FARMINGTON – Sen. Angus King spent the day in Franklin County Monday, visiting two schools and a hospital as he toured the facilities and answered student and staff questions.
King visited Mt. Blue Campus, Franklin Memorial Hospital and Mt. Abram High School. His stop at Mt. Blue included visits to Foster Career and Technical Education Center classrooms with Superintendent Thomas Ward, state Sen. Tom Saviello and Glenn Kapiloff, director of Franklin County Adult Basic Education. King spoke with Composites program students about their work creating snowboards, boat hulls and other items, as well as hearing about the ongoing housing project undertaken by the Building Trades program through a collaboration with the Western Maine Community Action Program.

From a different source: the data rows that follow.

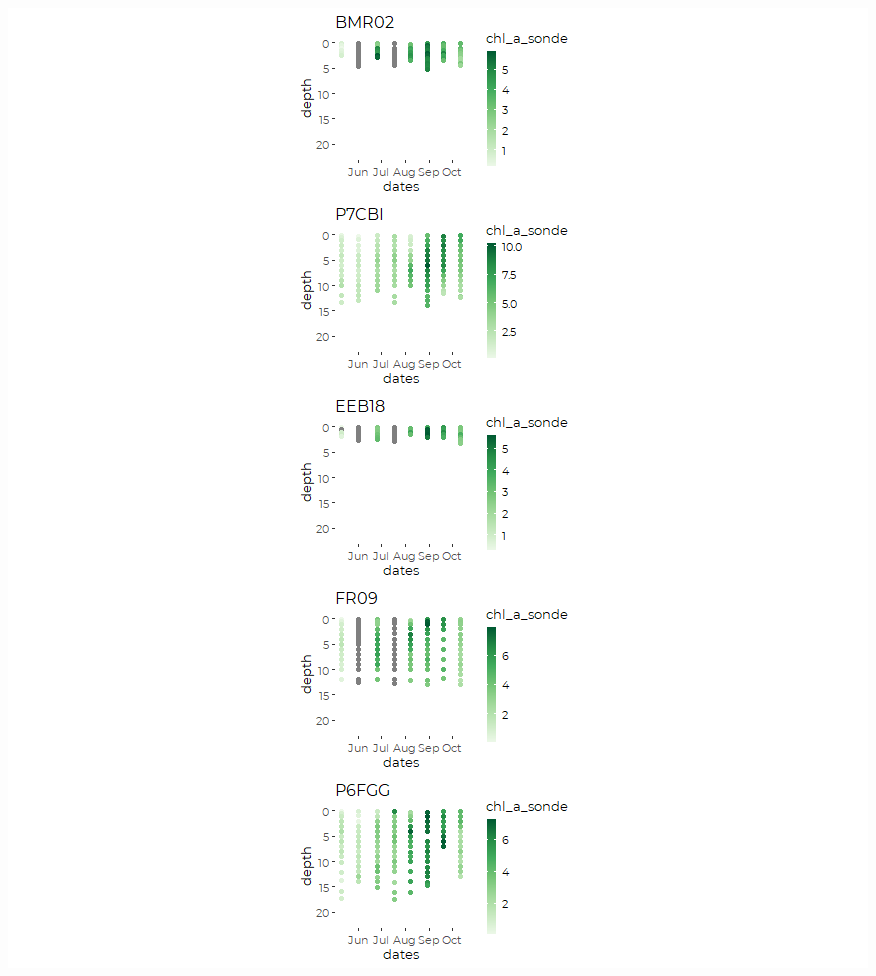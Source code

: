 <img src="DEP_Sonde_Analysis_files/figure-gfm/unnamed-chunk-32-1.png" style="display: block; margin: auto;" /><img src="DEP_Sonde_Analysis_files/figure-gfm/unnamed-chunk-32-2.png" style="display: block; margin: auto;" /><img src="DEP_Sonde_Analysis_files/figure-gfm/unnamed-chunk-32-3.png" style="display: block; margin: auto;" /><img src="DEP_Sonde_Analysis_files/figure-gfm/unnamed-chunk-32-4.png" style="display: block; margin: auto;" /><img src="DEP_Sonde_Analysis_files/figure-gfm/unnamed-chunk-32-5.png" style="display: block; margin: auto;" />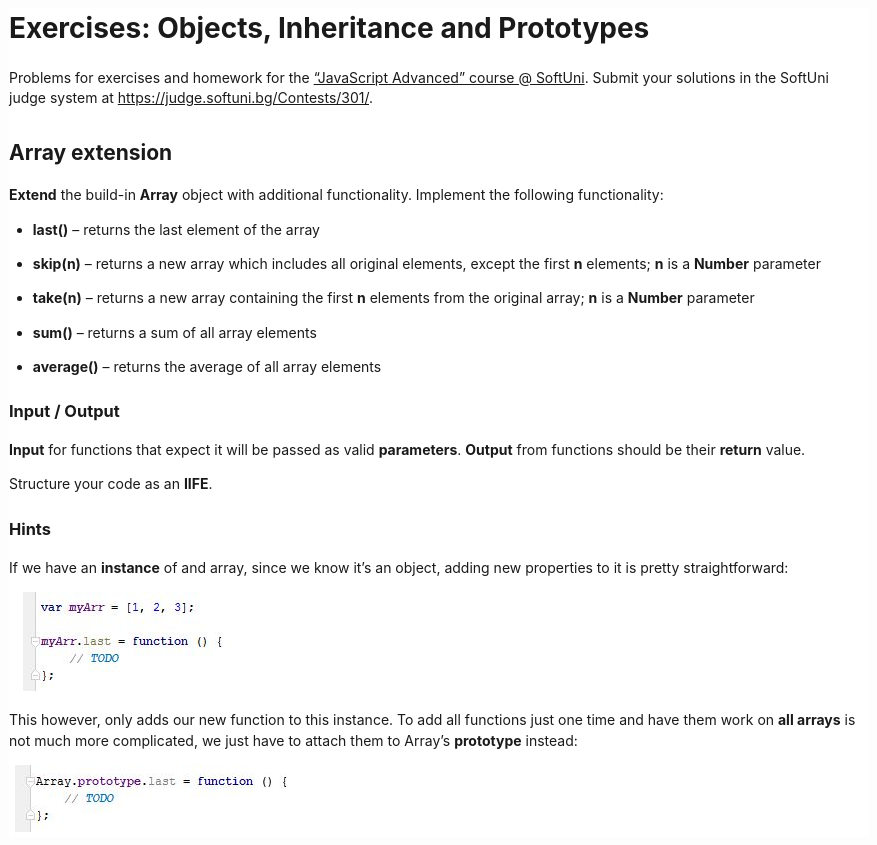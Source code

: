 Exercises: Objects, Inheritance and Prototypes
==============================================

Problems for exercises and homework for the [“JavaScript Advanced”
course @ SoftUni](https://softuni.bg/courses/javascript-advanced).
Submit your solutions in the SoftUni judge system at
<https://judge.softuni.bg/Contests/301/>.

Array extension
---------------

**Extend** the build-in **Array** object with additional functionality.
Implement the following functionality:

-   **last()** – returns the last element of the array

-   **skip(n)** – returns a new array which includes all original
    elements, except the first **n** elements; **n** is a **Number**
    parameter

-   **take(n)** – returns a new array containing the first **n**
    elements from the original array; **n** is a **Number** parameter

-   **sum()** – returns a sum of all array elements

-   **average()** – returns the average of all array elements

### Input / Output

**Input** for functions that expect it will be passed as valid
**parameters**. **Output** from functions should be their **return**
value.

Structure your code as an **IIFE**.

### Hints

If we have an **instance** of and array, since we know it’s an object,
adding new properties to it is pretty straightforward:

<img src="./media/image1.jpg" width="364" height="99" />

This however, only adds our new function to this instance. To add all
functions just one time and have them work on **all arrays** is not much
more complicated, we just have to attach them to Array’s **prototype**
instead:

<img src="./media/image2.jpg" width="365" height="67" />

“I can’t step inside a Maine school without being impressed by our thoughtful and hardworking students,” King said, in a statement released by his office after the visits. “There were innovative projects and insightful questions at both Mt. Blue and Mt. Abram today, and Maine has a bright future with such talented kids – and that’s a testament to the dedicated work being done by our educators every day.”
Meeting with students and staff after the tour, King described his day-to-day work in the U.S. Senate, where he sits on five committees. Those include the Select Committee on Intelligence, which King said could be particularly busy over the next few months given recent findings released by the Central Intelligence Agency that claim that hacks originating from Russia had been undertaken to influence the American election.
“I have a feeling I’ll be spending a lot of time [on that issue],” King said.
King identified the biggest issue facing the state in the immediate future as the decline of the forest products industry in the northern part of the state, tying that issue in with the recent announcement by Verso Paper that 190 employees would be laid off at the Androscoggin Mill early next year. The state needed to work to retain existing elements of the industry, King said, but also develop new ones. The University of Maine was developing 3d printers capable of using wood fiber and nanocellulose, among other initiatives, King said.
In the longer term, King said, the state’s biggest issue was a diminishing population. When he was governor, he told students, each class had approximately 17,000 students statewide. That number was now down to 13,000, King said.
In Washington, King said, he had started a small project of inviting a few senators to his house for dinner. He thinks one of the problems with Congress is that lawmakers don’t know each other well enough.
At Mt. Abram High School, King addressed the entire student body, discussing his work in Washington.